Sports Authority is scrambling to close the doors on most or all of its stores by the end of the month, according to multiple store employees and managers, an abrupt move that comes amid a fight over cash between lenders and suppliers, the Wall Street Journal reported today. Managers have been instructed on procedures for wiping the computers, locking up and walking away, as the dying athletic gear seller prepares for the final stage of its bankruptcy. A lawyer and officials of the Englewood, Colo., company didn’t respond to requests to discuss the accelerated shutdown plan, including questions about whether any stores would survive into August. In a May 25 letter to customers, Chief Executive Michael Foss said that the stores would be closed by the end of August. The end could be nearer than that for most Sports Authority stores, said store managers who were summoned to a conference call last week. Sports Authority and the nearly 14,000 jobs it once supported is essentially done at the end of July, they were told.
Teen clothing chain Aeropostale Inc. is preparing to sell all its assets and may bring claims against the private equity firm that it said drove it into bankruptcy, Bloomberg News reported yesterday.

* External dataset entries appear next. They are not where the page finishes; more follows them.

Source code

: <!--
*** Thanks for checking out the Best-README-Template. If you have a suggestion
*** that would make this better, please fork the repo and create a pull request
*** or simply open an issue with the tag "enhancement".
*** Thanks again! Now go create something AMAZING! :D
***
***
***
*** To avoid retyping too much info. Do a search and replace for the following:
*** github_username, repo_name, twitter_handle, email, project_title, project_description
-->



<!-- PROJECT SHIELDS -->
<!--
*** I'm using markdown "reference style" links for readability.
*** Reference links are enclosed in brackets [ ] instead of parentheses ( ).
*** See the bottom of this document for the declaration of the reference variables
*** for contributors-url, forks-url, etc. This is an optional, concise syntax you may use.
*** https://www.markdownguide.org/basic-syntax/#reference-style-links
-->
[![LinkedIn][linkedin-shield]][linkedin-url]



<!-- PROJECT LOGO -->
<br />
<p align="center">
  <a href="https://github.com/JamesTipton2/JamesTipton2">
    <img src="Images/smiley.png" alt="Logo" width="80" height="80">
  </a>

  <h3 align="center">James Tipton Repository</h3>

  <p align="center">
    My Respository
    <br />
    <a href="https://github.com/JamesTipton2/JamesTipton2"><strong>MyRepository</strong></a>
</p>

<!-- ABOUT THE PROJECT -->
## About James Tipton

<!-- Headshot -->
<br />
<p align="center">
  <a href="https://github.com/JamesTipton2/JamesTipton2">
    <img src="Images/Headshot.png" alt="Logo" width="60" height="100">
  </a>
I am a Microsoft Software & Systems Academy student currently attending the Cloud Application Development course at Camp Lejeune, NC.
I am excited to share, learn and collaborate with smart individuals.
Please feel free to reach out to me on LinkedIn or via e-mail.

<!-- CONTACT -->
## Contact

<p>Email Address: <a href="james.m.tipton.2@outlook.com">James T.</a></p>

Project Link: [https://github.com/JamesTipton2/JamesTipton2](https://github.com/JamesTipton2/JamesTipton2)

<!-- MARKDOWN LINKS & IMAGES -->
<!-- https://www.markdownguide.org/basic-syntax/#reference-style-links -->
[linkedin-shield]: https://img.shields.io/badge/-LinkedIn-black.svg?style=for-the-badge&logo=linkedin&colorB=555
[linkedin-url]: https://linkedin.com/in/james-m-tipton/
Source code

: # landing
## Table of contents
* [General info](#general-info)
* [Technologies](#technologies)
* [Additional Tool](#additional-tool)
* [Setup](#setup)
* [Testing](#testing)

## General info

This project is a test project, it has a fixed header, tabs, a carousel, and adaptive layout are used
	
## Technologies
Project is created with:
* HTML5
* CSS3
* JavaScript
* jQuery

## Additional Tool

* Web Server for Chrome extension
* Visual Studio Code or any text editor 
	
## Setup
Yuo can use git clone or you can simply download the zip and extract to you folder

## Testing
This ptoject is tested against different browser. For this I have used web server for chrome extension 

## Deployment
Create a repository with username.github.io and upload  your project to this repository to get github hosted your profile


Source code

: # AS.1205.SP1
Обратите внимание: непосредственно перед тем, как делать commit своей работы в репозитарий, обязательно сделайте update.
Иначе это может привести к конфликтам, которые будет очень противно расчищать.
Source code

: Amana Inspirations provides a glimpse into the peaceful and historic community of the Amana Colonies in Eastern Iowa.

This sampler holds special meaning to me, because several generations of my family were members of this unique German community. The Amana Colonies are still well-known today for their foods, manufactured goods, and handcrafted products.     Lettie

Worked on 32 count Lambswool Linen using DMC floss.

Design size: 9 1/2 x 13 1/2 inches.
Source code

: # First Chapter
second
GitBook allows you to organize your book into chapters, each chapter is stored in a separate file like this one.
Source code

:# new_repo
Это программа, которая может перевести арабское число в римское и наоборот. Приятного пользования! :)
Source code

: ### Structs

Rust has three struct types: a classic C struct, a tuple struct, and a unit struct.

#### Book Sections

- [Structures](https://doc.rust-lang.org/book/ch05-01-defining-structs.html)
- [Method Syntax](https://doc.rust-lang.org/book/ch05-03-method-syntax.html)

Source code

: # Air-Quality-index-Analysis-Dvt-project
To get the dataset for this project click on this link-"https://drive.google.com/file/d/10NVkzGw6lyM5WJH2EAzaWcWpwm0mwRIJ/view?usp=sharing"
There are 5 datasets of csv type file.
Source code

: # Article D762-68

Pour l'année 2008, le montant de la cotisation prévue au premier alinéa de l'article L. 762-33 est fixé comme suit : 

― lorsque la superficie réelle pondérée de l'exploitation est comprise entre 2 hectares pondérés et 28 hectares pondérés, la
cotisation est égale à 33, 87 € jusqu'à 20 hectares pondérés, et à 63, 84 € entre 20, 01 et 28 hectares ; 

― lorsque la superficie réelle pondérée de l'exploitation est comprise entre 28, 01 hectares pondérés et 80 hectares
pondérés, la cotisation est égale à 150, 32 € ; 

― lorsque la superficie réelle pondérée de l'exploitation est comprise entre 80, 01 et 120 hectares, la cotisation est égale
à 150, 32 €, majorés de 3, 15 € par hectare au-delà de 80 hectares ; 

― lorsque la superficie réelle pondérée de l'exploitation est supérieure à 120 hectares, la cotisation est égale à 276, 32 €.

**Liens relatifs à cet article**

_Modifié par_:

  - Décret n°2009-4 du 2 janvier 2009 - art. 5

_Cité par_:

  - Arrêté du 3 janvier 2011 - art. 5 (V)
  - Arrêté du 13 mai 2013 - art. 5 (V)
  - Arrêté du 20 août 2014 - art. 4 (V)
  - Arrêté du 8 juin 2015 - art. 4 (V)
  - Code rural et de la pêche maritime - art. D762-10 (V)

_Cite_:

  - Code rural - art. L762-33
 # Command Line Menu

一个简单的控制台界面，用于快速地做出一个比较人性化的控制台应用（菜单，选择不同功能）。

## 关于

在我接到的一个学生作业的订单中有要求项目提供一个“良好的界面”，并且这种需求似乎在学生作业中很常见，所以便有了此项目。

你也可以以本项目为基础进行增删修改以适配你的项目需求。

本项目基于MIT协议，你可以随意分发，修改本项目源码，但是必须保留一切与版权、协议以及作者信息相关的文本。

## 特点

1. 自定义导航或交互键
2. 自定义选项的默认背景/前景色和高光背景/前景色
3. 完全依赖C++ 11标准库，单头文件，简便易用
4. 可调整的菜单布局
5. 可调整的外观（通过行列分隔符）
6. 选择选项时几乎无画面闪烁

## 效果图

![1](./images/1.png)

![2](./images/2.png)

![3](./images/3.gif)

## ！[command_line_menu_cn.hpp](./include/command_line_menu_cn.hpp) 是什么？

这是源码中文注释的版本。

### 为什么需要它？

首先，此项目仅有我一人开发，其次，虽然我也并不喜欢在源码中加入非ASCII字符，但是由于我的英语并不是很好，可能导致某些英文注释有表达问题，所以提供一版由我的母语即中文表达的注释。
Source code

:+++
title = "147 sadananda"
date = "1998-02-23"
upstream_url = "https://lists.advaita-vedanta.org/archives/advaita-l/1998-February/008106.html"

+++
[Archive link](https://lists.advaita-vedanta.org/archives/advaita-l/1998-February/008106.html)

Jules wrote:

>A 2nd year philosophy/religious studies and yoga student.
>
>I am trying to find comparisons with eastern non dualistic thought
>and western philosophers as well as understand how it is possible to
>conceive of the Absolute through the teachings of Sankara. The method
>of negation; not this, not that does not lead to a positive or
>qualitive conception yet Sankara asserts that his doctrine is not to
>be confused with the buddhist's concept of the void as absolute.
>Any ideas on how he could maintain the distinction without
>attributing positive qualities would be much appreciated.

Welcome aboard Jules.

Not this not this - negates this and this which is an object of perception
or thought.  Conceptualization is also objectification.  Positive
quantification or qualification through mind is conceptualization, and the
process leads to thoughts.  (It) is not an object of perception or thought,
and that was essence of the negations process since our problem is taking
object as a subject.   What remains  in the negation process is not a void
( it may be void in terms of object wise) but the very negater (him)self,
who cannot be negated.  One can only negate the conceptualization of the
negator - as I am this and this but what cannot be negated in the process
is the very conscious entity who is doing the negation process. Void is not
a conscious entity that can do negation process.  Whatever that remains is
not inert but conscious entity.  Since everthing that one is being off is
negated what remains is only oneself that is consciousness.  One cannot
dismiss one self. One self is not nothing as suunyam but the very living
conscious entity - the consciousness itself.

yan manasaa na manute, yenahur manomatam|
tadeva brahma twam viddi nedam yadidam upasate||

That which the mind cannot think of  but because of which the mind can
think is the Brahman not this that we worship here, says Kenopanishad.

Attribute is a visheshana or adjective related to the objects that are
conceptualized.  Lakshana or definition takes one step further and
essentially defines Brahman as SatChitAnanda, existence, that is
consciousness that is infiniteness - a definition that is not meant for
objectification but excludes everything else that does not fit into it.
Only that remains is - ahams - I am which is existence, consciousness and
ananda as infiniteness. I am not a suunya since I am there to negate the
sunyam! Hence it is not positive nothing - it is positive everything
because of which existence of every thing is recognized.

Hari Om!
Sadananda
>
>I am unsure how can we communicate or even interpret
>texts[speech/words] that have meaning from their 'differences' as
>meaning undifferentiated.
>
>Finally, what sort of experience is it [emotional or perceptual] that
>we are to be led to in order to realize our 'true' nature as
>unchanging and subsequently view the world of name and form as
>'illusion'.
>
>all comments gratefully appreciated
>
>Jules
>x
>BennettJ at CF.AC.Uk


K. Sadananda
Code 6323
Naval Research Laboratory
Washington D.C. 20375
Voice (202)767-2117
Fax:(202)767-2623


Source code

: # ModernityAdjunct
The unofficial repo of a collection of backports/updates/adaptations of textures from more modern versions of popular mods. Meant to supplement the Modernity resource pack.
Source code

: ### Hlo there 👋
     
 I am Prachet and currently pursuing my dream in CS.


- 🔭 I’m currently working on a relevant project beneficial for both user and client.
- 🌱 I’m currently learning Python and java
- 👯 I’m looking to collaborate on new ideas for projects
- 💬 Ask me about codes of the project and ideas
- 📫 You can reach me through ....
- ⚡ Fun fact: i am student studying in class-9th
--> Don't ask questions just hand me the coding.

The New York-based company said in court papers on July 15 that “reorganization on a standalone basis is not feasible.” Instead, it will look for a “stalking horse” to make the lead bid at an auction next month and will pass the proceeds of any sale to creditors. The retailer also said it’s still reviewing 11,000 pages of documents and depositions of key individuals that senior lender Sycamore Partners produced during a bankruptcy probe and is evaluating whether to pursue claims against the private equity firm and affiliates. Aeropostale entered bankruptcy in May, saying that Sycamore used a supplier it controlled to trigger the filing. The retailer also says that the private equity firm controls its biggest secured lender, Aero Investors LLC, an agent to a $150 million term loan.
To keep its nationwide bankruptcy liquidation from crashing to a halt, Sports Authority Holdings Inc. has cut a deal with senior lenders that portends bad news ahead for landlords and suppliers to the failed sports retailer, the Wall Street Journal reported today. Going-out-of-business sales are still in full swing at many stores, as liquidators sell off the last bicycles, skateboards and rest of the gear and apparel still on the shelves. Sports Authority auctioned off its intellectual property, which is going to high-bidder Dick’s Sporting Goods, for $15 million, and some leases. But in a court filing on Tuesday, Sports Authority admitted what creditors’ lawyers predicted early in the case — banks are claiming all the money rung up in the company’s last days. Without a deal, lenders will be poised on Friday to shut off the funds to Sports Authority, forcing an abrupt shutdown, court papers say. “So as to prevent these chapter 11 cases from coming to a grinding halt,” Sports Authority agreed to compromise legal disputes with the lenders, a group that is led by Wilmington Savings Fund Society. In a separate motion, Sports Authority revealed lenders have agreed to fund up to $2.85 million in bonuses to senior executives of the dying company. Under the proposal, four top executives are in line for up to $1.5 million in bonuses. Sports Authority won’t identify those getting bonuses at the end of a bankruptcy that cost 14,000 people their jobs. By Friday, Sports Authority will have paid off its top layer of debt from liquidation proceeds. Lenders claim to be owed an additional $240 million, a figure that includes loss of value in their collateral during the bankruptcy.